§ Try it
Leave the pictures behind and repeat all the entries exactly.

Document images with source code:
^^^^^^^^
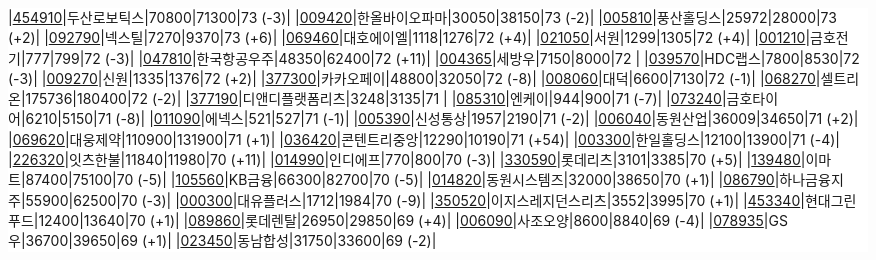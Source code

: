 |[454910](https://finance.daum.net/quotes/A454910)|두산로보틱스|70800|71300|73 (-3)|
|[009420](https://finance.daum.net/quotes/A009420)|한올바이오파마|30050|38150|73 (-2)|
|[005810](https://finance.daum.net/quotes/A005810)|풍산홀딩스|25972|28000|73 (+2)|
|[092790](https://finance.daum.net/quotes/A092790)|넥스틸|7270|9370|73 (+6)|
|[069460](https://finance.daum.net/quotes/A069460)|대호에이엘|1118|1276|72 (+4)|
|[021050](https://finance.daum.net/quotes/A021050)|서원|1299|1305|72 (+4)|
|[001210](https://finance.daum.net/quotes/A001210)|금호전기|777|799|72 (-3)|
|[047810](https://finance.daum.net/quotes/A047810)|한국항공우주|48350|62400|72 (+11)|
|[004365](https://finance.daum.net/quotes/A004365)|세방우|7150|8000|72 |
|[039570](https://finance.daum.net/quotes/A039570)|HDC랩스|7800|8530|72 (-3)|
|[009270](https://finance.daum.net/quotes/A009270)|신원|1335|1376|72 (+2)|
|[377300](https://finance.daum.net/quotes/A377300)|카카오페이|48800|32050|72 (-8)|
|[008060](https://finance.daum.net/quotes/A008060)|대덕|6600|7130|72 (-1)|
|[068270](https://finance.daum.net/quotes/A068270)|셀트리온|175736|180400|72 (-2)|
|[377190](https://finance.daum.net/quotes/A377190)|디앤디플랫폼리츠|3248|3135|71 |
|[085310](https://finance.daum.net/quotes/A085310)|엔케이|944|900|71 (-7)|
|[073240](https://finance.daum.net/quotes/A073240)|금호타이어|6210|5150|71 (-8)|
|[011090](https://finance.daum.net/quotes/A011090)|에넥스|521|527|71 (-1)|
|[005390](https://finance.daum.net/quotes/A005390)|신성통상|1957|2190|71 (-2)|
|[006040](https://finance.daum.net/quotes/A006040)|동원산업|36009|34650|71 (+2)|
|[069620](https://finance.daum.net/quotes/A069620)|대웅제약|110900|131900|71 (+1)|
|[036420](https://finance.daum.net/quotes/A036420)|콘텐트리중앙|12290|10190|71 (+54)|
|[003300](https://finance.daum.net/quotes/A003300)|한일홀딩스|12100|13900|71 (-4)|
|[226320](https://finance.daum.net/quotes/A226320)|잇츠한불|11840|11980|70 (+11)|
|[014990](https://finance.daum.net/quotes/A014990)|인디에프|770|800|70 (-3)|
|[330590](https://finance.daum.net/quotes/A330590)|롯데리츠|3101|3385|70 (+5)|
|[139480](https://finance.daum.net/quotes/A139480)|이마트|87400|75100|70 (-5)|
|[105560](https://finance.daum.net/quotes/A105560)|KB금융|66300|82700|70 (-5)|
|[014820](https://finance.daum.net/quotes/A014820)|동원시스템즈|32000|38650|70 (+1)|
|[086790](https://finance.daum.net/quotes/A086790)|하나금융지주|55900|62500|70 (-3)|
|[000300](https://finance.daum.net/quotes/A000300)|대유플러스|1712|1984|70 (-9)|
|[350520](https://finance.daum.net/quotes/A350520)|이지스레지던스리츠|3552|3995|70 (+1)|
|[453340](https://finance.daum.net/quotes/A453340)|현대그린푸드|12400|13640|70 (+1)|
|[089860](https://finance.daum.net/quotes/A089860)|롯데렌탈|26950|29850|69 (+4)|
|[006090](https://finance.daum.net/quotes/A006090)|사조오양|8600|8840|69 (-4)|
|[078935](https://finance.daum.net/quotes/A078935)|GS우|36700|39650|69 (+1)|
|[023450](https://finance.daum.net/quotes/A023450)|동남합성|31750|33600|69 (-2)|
^^^^^^^^
§ Answer section
Source code

: |[454910](https://finance.daum.net/quotes/A454910)|두산로보틱스|70800|71300|73 (-3)|
|[009420](https://finance.daum.net/quotes/A009420)|한올바이오파마|30050|38150|73 (-2)|
|[005810](https://finance.daum.net/quotes/A005810)|풍산홀딩스|25972|28000|73 (+2)|
|[092790](https://finance.daum.net/quotes/A092790)|넥스틸|7270|9370|73 (+6)|
|[069460](https://finance.daum.net/quotes/A069460)|대호에이엘|1118|1276|72 (+4)|
|[021050](https://finance.daum.net/quotes/A021050)|서원|1299|1305|72 (+4)|
|[001210](https://finance.daum.net/quotes/A001210)|금호전기|777|799|72 (-3)|
|[047810](https://finance.daum.net/quotes/A047810)|한국항공우주|48350|62400|72 (+11)|
|[004365](https://finance.daum.net/quotes/A004365)|세방우|7150|8000|72 |
|[039570](https://finance.daum.net/quotes/A039570)|HDC랩스|7800|8530|72 (-3)|
|[009270](https://finance.daum.net/quotes/A009270)|신원|1335|1376|72 (+2)|
|[377300](https://finance.daum.net/quotes/A377300)|카카오페이|48800|32050|72 (-8)|
|[008060](https://finance.daum.net/quotes/A008060)|대덕|6600|7130|72 (-1)|
|[068270](https://finance.daum.net/quotes/A068270)|셀트리온|175736|180400|72 (-2)|
|[377190](https://finance.daum.net/quotes/A377190)|디앤디플랫폼리츠|3248|3135|71 |
|[085310](https://finance.daum.net/quotes/A085310)|엔케이|944|900|71 (-7)|
|[073240](https://finance.daum.net/quotes/A073240)|금호타이어|6210|5150|71 (-8)|
|[011090](https://finance.daum.net/quotes/A011090)|에넥스|521|527|71 (-1)|
|[005390](https://finance.daum.net/quotes/A005390)|신성통상|1957|2190|71 (-2)|
|[006040](https://finance.daum.net/quotes/A006040)|동원산업|36009|34650|71 (+2)|
|[069620](https://finance.daum.net/quotes/A069620)|대웅제약|110900|131900|71 (+1)|
|[036420](https://finance.daum.net/quotes/A036420)|콘텐트리중앙|12290|10190|71 (+54)|
|[003300](https://finance.daum.net/quotes/A003300)|한일홀딩스|12100|13900|71 (-4)|
|[226320](https://finance.daum.net/quotes/A226320)|잇츠한불|11840|11980|70 (+11)|
|[014990](https://finance.daum.net/quotes/A014990)|인디에프|770|800|70 (-3)|
|[330590](https://finance.daum.net/quotes/A330590)|롯데리츠|3101|3385|70 (+5)|
|[139480](https://finance.daum.net/quotes/A139480)|이마트|87400|75100|70 (-5)|
|[105560](https://finance.daum.net/quotes/A105560)|KB금융|66300|82700|70 (-5)|
|[014820](https://finance.daum.net/quotes/A014820)|동원시스템즈|32000|38650|70 (+1)|
|[086790](https://finance.daum.net/quotes/A086790)|하나금융지주|55900|62500|70 (-3)|
|[000300](https://finance.daum.net/quotes/A000300)|대유플러스|1712|1984|70 (-9)|
|[350520](https://finance.daum.net/quotes/A350520)|이지스레지던스리츠|3552|3995|70 (+1)|
|[453340](https://finance.daum.net/quotes/A453340)|현대그린푸드|12400|13640|70 (+1)|
|[089860](https://finance.daum.net/quotes/A089860)|롯데렌탈|26950|29850|69 (+4)|
|[006090](https://finance.daum.net/quotes/A006090)|사조오양|8600|8840|69 (-4)|
|[078935](https://finance.daum.net/quotes/A078935)|GS우|36700|39650|69 (+1)|
|[023450](https://finance.daum.net/quotes/A023450)|동남합성|31750|33600|69 (-2)|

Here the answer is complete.